O novo projeto se baseou nesse esforço, combinando o sequenciamento de nanoporos com outras tecnologias de sequenciamento da PacBio e Illumina e mapas ópticos da BioNano Genomics. Usando essas tecnologias, a equipe produziu um conjunto de genoma inteiro que excede todos os conjuntos anteriores de genoma humano em termos de continuidade, integridade e precisão, superando até mesmo o genoma de referência humano atual em algumas métricas.
Abrangência completa
No entanto, havia ainda vários intervalos na sequência, disse Miga. Para finalizar o cromossomo X, a equipe teve de resolver manualmente várias lacunas na sequência. Duas duplicações segmentares foram resolvidas com leituras ultralongas de nanoporos, que abrangiam completamente as repetições e eram ancoradas de maneira única em ambos os lados. O intervalo restante foi no centrômero, uma região notoriamente difícil de DNA repetitivo encontrada em todos os cromossomos.
No cromossomo X, o centrômero abrange uma região de DNA altamente repetitivo, abrangendo 3,1 milhões de pares de bases (as bases A, C, T e G formam pares na dupla hélice do DNA e codificam informações genéticas em sua sequência). A equipe conseguiu identificar variantes na sequência de repetição para servir como marcadores, que eles usaram para alinhar as leituras longas e conectá-las para abranger todo o centrômero.
“Para mim, a ideia de que podemos montar uma repetição uma atrás da outra de 3 megabases é simplesmente alucinante. Agora podemos alcançar essas regiões de repetição cobrindo milhões de bases que antes eram consideradas intratáveis”, disse Miga.

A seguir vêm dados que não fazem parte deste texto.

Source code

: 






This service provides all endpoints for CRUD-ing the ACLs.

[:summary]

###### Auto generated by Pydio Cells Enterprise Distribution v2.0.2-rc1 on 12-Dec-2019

O passo seguinte foi uma estratégia de polimento usando dados de várias tecnologias de sequenciamento para garantir a precisão de todas as bases na sequência.
Mudança epigenética
“Usamos um processo iterativo em três plataformas diferentes de sequenciamento para polir a sequência e alcançar um alto nível de precisão”, explicou Miga. “Os marcadores exclusivos fornecem um sistema de ancoragem para leituras ultralongas e, depois dessa ancoragem, é possível usar vários conjuntos de dados para chamar cada base.”
O sequenciamento por nanoporo, além de fornecer leituras ultralongas, também pode detectar bases que foram modificadas por metilação, uma mudança “epigenética” que não altera a sequência, mas tem efeitos importantes na estrutura do DNA e na expressão gênica. Ao mapear padrões de metilação no cromossomo X, a equipe conseguiu confirmar observações anteriores e revelar algumas tendências intrigantes nos padrões de metilação no centrômero.
A nova sequência do genoma humano, derivada de uma linha celular humana chamada CHM13, fecha muitas lacunas no genoma de referência atual, conhecido como Genome Reference Consortium build 38 (GRCh38).
O consórcio T2T continua trabalhando na conclusão de todos os cromossomos CHM13. “É um consórcio aberto; portanto, em muitos aspectos, esse é um projeto conduzido pela comunidade, com muitas pessoas dedicando tempo e recursos a ele”, disse Miga.